Monday, June 1, 2009

morons on monday 060109

Woah, it's June. That's weird. [And TOTALLY sweet because it's my BIRTHDAY MONTH! ;)]

Anyways, back to my regularly scheduled programming... [That I'm supposed to do once a week but never do. Whatever... Shoot me.]


There's a million and one things you could do to your husband if you were mad at him. You could simply fight, or you could pull a Madea and throw the boiling grits onto him and then beat him with the pan. That's all old news, though.

You could also wait til he's out on a walk in the morning, load the kids in the car, and and just drive *OOPS!* right over your husband who's in the sidewalk.

Of course if you do this... You want to make sure you have your blinker on so that it's the last thing he sees before he gets ran over by you, your van, and kids.

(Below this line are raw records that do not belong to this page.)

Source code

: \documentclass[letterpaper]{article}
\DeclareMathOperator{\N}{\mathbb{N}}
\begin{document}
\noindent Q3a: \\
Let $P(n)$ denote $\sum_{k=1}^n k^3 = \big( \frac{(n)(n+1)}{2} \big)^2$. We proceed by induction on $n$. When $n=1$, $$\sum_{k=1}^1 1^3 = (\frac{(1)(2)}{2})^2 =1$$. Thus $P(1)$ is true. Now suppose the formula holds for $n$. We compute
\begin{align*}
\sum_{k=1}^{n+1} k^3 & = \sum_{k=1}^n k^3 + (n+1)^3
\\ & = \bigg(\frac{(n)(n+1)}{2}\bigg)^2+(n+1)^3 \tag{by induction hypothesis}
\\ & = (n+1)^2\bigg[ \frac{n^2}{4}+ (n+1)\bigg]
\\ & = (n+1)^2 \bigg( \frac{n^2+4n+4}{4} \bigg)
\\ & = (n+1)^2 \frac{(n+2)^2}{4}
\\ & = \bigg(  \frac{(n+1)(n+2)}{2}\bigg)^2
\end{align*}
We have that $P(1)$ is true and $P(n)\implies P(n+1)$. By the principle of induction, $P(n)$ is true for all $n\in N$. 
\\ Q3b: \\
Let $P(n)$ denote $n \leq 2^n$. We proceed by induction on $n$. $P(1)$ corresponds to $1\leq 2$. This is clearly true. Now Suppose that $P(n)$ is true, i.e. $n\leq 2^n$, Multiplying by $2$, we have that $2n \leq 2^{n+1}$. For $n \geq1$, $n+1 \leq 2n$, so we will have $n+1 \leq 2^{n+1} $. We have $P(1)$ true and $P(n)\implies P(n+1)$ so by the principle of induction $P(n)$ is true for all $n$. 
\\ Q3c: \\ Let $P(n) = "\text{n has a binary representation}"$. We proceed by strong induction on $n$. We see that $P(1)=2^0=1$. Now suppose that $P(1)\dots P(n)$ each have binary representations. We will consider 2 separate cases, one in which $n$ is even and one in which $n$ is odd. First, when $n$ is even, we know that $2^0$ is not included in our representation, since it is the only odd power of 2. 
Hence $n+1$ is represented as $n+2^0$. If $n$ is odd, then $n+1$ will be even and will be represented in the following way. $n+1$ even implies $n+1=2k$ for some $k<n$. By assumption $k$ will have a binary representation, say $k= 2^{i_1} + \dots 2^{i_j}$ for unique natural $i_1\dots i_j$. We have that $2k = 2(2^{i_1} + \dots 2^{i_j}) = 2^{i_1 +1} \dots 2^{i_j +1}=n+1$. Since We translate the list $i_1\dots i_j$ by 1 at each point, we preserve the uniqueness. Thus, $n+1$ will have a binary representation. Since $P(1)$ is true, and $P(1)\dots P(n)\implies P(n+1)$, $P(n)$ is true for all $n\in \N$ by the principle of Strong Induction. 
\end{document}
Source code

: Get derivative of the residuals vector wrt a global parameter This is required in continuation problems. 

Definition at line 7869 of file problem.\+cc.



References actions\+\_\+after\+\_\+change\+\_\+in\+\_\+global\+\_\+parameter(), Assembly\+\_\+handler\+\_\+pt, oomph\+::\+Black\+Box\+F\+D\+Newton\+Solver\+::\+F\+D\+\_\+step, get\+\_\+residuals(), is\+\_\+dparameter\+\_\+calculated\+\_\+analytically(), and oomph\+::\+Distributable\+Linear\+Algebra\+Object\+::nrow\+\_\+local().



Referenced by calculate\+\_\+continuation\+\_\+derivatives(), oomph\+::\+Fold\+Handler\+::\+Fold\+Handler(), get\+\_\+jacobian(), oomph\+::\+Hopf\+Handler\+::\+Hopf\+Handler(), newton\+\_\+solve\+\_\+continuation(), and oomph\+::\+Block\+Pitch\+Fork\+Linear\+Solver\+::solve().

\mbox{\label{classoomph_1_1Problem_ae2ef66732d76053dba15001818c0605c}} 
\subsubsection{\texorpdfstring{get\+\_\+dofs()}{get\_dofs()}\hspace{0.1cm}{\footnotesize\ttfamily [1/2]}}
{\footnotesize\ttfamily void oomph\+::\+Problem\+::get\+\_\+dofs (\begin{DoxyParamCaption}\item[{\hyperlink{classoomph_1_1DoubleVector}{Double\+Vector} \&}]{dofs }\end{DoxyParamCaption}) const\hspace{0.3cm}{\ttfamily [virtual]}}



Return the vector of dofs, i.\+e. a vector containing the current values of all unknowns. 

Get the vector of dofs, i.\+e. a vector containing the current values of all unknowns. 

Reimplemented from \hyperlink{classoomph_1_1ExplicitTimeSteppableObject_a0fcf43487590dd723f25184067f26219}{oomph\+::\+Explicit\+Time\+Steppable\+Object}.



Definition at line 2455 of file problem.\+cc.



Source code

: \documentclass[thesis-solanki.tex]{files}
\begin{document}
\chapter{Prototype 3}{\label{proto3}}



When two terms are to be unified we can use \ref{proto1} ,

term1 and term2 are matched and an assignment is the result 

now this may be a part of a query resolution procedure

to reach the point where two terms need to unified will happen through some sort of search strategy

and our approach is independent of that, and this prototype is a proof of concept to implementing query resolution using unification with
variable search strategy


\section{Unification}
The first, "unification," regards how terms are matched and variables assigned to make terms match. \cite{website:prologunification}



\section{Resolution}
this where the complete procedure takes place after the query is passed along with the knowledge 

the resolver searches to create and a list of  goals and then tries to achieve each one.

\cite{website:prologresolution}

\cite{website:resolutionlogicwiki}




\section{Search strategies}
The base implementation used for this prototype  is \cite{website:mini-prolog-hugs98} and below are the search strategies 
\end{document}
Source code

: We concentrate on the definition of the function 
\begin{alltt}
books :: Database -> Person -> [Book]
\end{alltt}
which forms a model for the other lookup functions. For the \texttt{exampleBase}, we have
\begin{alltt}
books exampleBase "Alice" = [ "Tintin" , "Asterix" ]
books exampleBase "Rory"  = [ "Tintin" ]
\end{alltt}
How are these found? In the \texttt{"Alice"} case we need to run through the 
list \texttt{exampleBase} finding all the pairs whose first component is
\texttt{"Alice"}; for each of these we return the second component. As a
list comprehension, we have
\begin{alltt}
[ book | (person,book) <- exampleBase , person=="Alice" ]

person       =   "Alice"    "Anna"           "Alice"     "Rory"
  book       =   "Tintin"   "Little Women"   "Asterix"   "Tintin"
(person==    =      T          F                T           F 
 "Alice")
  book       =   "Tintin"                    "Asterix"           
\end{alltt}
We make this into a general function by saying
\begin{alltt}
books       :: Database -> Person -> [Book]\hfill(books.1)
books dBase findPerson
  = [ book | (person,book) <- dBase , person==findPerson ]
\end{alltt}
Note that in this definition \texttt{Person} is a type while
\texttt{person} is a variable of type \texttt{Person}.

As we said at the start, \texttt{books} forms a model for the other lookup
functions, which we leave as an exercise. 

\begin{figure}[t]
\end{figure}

PS: If this is the revenge you want to get, you should know you'll be charged with second–degree assault, domestic violence, reckless driving and child abuse, idiot.


I think I have a new type of story to add to my favorites.... Weddings. The fact no one takes them seriously is sad, but the things they do to get away from it all are funny.

Sometimes a girl wants to change out of her wedding dress for the reception. Something a little
more flirty, or maybe a Juicy outfit with "Bride" printed on the back are most desirable for the new Mrs.

Or, sometimes, what they really want to change into, is the Mrs. Driver-for-my-Wedding-and-Teammate-of-my-Husband. So they announce they're going to change, then dip out into the car, and ride off into the sunset to the honeymoon with the former friend of the husband. Yikes, that hurts.

If you were smart, you'd either hide the affair, or not go through with it. If you were even smarter, you'd catch your significant other beforehand, and let everyone know. If you're a dummy, you'll get sued for material and emotional damages for running away.


High-School seniors, it's about that time. [Or maybe it's past that time for some of you, who knows.] Time for the senior pranks right before graduation.

Here's an idea I've never heard of or even thought of, and I'm a little upset I didn't. If you have access to the Yearbook or newspaper, have you ever thought about the possibilities that lay in front of you?! ESPECIALLY if you're the Editor-in-Chief.

I was totally on the yearbook staff, and for some reason, none of the crazies in my class, or the show-offs or the too-cool kids tried this. They hid the F word in a caption.

What a fabulous idea. All you'd have to do is make a couple letters standout from the normal block lettering. Are you following me?

The best part about it all... You can still graduate after someone finds it. [Although, who would find it AFTER it's published, honestly? No one really reads the whole thing... Unless you're a big nerd like me.] AND all your parents have to pay for are some stickers to cover up your bad-assness.


So really I guess I gave you two morons and a genius... But who cares. I enjoy them all.